The records below are to be returned word for word, with pictures left out.

Saved data entries:
BEGIN

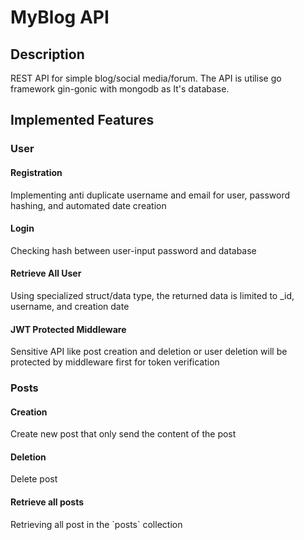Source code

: <h1>MyBlog API</h1>
<h2>Description</h2>
<p>REST API for simple blog/social media/forum. The API is utilise go framework gin-gonic with mongodb as It's database.</p>
<h2>Implemented Features</h2>
<h3>User</h3>
<h4>Registration</h4>
<p>Implementing anti duplicate username and email for user, password hashing, and automated date creation</p>
<h4>Login</h4>
<p>Checking hash between user-input password and database</p>
<h4>Retrieve All User</h4>
<p>Using specialized struct/data type, the returned data is limited to _id, username, and creation date</p>
<h4>JWT Protected Middleware</h4>
<p>Sensitive API like post creation and deletion or user deletion will be protected by middleware first for token verification</p>

<h3>Posts</h3>
<h4>Creation</h4>
<p>Create new post that only send the content of the post</p>
<h4>Deletion</h4>
<p>Delete post</p>
<h4>Retrieve all posts</h4>
<p>Retrieving all post in the `posts` collection</p>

END

(OUTPUT BELOW):
Source code

: <h1>MyBlog API</h1>
<h2>Description</h2>
<p>REST API for simple blog/social media/forum. The API is utilise go framework gin-gonic with mongodb as It's database.</p>
<h2>Implemented Features</h2>
<h3>User</h3>
<h4>Registration</h4>
<p>Implementing anti duplicate username and email for user, password hashing, and automated date creation</p>
<h4>Login</h4>
<p>Checking hash between user-input password and database</p>
<h4>Retrieve All User</h4>
<p>Using specialized struct/data type, the returned data is limited to _id, username, and creation date</p>
<h4>JWT Protected Middleware</h4>
<p>Sensitive API like post creation and deletion or user deletion will be protected by middleware first for token verification</p>

<h3>Posts</h3>
<h4>Creation</h4>
<p>Create new post that only send the content of the post</p>
<h4>Deletion</h4>
<p>Delete post</p>
<h4>Retrieve all posts</h4>
<p>Retrieving all post in the `posts` collection</p>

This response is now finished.